HARTFORD, Conn. (AP) _ It was an Election Day scene in Connecticut that officials and voters hoped would never again happen.

But four years after voting in Bridgeport was snarled by a lack of ballots, long lines and confusion, voters in Hartford were told at several polling stations early Tuesday morning that voter lists critical to Election Day procedures were not available. A judge extended voting by a half-hour in the evening to compensate for the delay.

Local officials blamed budget cuts and other issues for the problems, but Secretary of the State Denise Merrill called the lack of voter lists “unconscionable” and referred the matter to the state Elections Enforcement Commission to determine if state election laws were violated.

Merrill called it “apparent gross dereliction of duty by Hartford’s registrars of voters.”

If necessary, the elections enforcement agency should refer the matter for potential criminal action, said Av Harris, Merrill’s spokesman. A spokesman for the elections enforcement agency said it will take up the matter at its next scheduled meeting Nov. 18.

Olga Iris Vasquez, Hartford’s Democratic registrar of voters, said budget cuts and reduced staffing hampered the timely delivery of voter rolls.

“There’s going to be hiccups along the way,” she said.

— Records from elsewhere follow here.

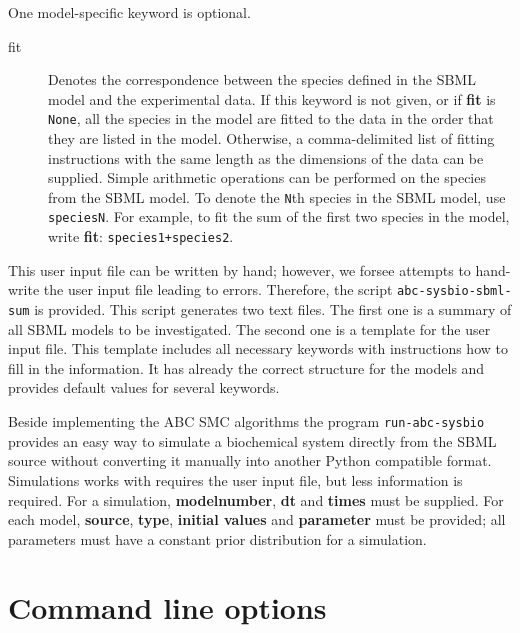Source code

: \documentclass[a4paper]{report}
\begin{document}
One model-specific keyword is optional.
\begin{description}
\item[fit] Denotes the correspondence between the species defined in the SBML model and the experimental data. If this keyword is not given, or if \textbf{fit} is \verb$None$, all the species in the model are fitted to the data in the order that they are listed in the model. Otherwise, a comma-delimited list of fitting instructions with the same length as the dimensions of the data can be supplied. Simple arithmetic operations can be performed on the species from the SBML model. To denote the \verb$N$th species in the SBML model, use \verb$speciesN$. For example, to fit the sum of the first two species in the model, write \textbf{fit}: \verb$species1+species2$.
\end{description}
This user input file can be written by hand; however, we forsee attempts to hand-write the user input file leading to errors. Therefore, the script \verb$abc-sysbio-sbml-sum$ is provided. This script generates two text files. The first one is a summary of all SBML models to be investigated. The second one is a template for the user input file. This template includes all necessary keywords with instructions how to fill in the information. It has already the correct structure for the models and provides default values for several keywords.

Beside implementing the ABC SMC algorithms the program \verb$run-abc-sysbio$ provides an easy way to simulate a biochemical system directly from  the SBML source without converting it manually into another Python compatible format. Simulations works with requires the user input file, but less information is required. For a simulation, \textbf{modelnumber}, \textbf{dt} and \textbf{times} must be supplied. For each model, \textbf{source}, \textbf{type}, \textbf{initial values} and \textbf{parameter} must be provided; all parameters must have a constant prior distribution for a simulation.

\section{Command line options}
\end{document}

Harris said Merrill may seek changes in state laws administering elections but did not specify what those changes could be.

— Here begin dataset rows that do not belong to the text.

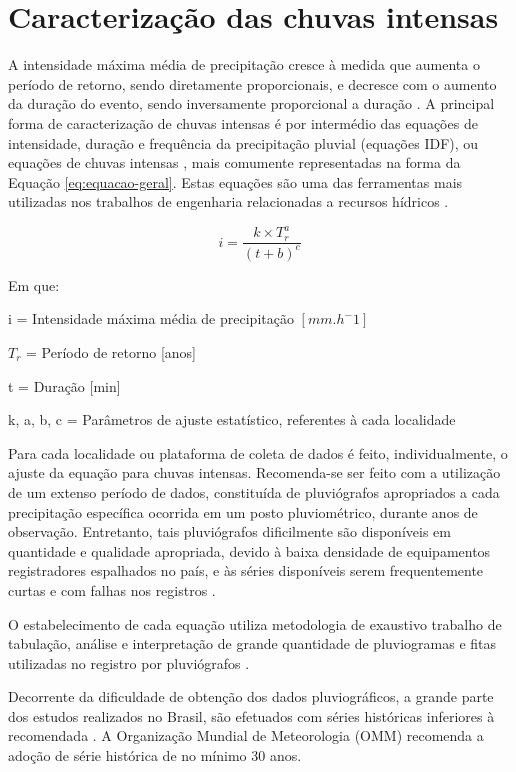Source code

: \section{Caracterização das chuvas intensas}

A intensidade máxima média de precipitação cresce à medida que aumenta o período de retorno, sendo diretamente proporcionais, e decresce com o aumento da duração do evento, sendo inversamente proporcional a duração \cite{analise-chuva}. A principal forma de caracterização de chuvas intensas é por intermédio das equações de intensidade, duração e frequência da precipitação pluvial (equações IDF), ou equações de chuvas intensas \cite{tucci1993}, mais comumente representadas na forma da Equação \ref{eq:equacao-geral}. Estas equações são uma das ferramentas mais utilizadas nos trabalhos de engenharia relacionadas a recursos hídricos \cite{desagregacao}.

\begin{equation}
\label{eq:equacao-geral}
    i = \frac{k \times T_r^a}{(t+b)^c}
\end{equation}

Em que:

i = Intensidade máxima média de precipitação  $[mm.h^-1]$ 

$T_r$ = Período de retorno [anos]

t = Duração [min]

k, a, b, c = Parâmetros de ajuste estatístico, referentes à cada localidade \\

\par Para cada localidade ou plataforma de coleta de dados é feito, individualmente, o ajuste da equação para chuvas intensas. Recomenda-se ser feito com a utilização de um extenso período de dados, constituída de pluviógrafos \cite{interpolacao-chuva} apropriados a cada precipitação específica ocorrida em um posto pluviométrico, durante anos de observação. Entretanto, tais pluviógrafos dificilmente são disponíveis em quantidade e qualidade apropriada, devido à baixa densidade de equipamentos registradores espalhados no país, e às séries disponíveis serem frequentemente curtas e com falhas nos registros \cite{relacao-precipitacao}.

O estabelecimento de cada equação utiliza metodologia de exaustivo trabalho de tabulação, análise e interpretação de grande quantidade de pluviogramas e fitas utilizadas no registro por pluviógrafos \cite{relacao-precipitacao}. 

Decorrente da dificuldade de obtenção dos dados pluviográficos, a grande parte dos estudos realizados no Brasil, são efetuados com séries históricas inferiores à recomendada \cite{variabilidade-espacial}. A Organização Mundial de Meteorologia (OMM) recomenda a adoção de série histórica de no mínimo 30 anos.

“You’ll definitely hear from us,” he said.

Hartford wasn’t the only jurisdiction reporting voting problems. Vote totals were not fully reported in West Hartford until Wednesday, creating confusion in a race that Democratic state Sen. Beth Bye won.

Republican Registrar Eleanor M. Brazell said poll workers and others were exhausted and Election Day registration also hampered vote-counting, she said.

Asked why vote totals were not made available until Wednesday morning, she said, “We felt we couldn’t keep our eyes open another minute and that’s why.”

Other problems included a broken tape in Simsbury, jammed scanners in West Haven where a new machine had to be certified and a voting machine malfunction in Newtown.

Rep. Ed Jutila, the House chairman of the legislature’s Government Administration and Elections Committee, said it might be time to consider changes in election law when the legislature convenes in January though problems at polling stations are “isolated incidents,” he said.

“Given that something happened in Bridgeport and likely happened in Hartford, we ought to take a look,” he said.

Merrill has in the past two years unsuccessfully proposed measures that would have given her more authority to enforce opinions that are now advisory, requiring local election officials to follow her guidance, Jutila said.

Problems this past Election Day fell far short of what snarled voting in Bridgeport in 2010. The shortage of ballots led to delays at polling places, use of photocopies as provisional ballots and a court order extending voting. The problems led to vote-counting delays and confusion about who finally won the close race for governor between Republican Tom Foley and the winner, Democrat Dannel P. Malloy.

But even if Tuesday’s problems paled in comparison, they brought back ugly reminders of 2010.

“It’s absolutely a distinction Connecticut does not want to have,” Harris said.